## HOW TO COMPLETE THIS TASK
Copy every entry exactly.
------------------------------------------------
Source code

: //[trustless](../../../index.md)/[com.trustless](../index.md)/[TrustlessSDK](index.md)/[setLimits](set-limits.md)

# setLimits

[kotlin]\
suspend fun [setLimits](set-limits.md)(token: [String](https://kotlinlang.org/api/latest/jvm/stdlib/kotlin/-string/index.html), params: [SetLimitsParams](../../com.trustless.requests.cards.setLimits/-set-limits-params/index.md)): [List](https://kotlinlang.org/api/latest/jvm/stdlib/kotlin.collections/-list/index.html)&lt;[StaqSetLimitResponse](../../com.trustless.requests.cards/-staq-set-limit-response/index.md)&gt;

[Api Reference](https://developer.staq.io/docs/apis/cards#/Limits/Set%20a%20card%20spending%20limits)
------------------------------------------------
## RESPONSE
Source code

: //[trustless](../../../index.md)/[com.trustless](../index.md)/[TrustlessSDK](index.md)/[setLimits](set-limits.md)

# setLimits

[kotlin]\
suspend fun [setLimits](set-limits.md)(token: [String](https://kotlinlang.org/api/latest/jvm/stdlib/kotlin/-string/index.html), params: [SetLimitsParams](../../com.trustless.requests.cards.setLimits/-set-limits-params/index.md)): [List](https://kotlinlang.org/api/latest/jvm/stdlib/kotlin.collections/-list/index.html)&lt;[StaqSetLimitResponse](../../com.trustless.requests.cards/-staq-set-limit-response/index.md)&gt;

[Api Reference](https://developer.staq.io/docs/apis/cards#/Limits/Set%20a%20card%20spending%20limits)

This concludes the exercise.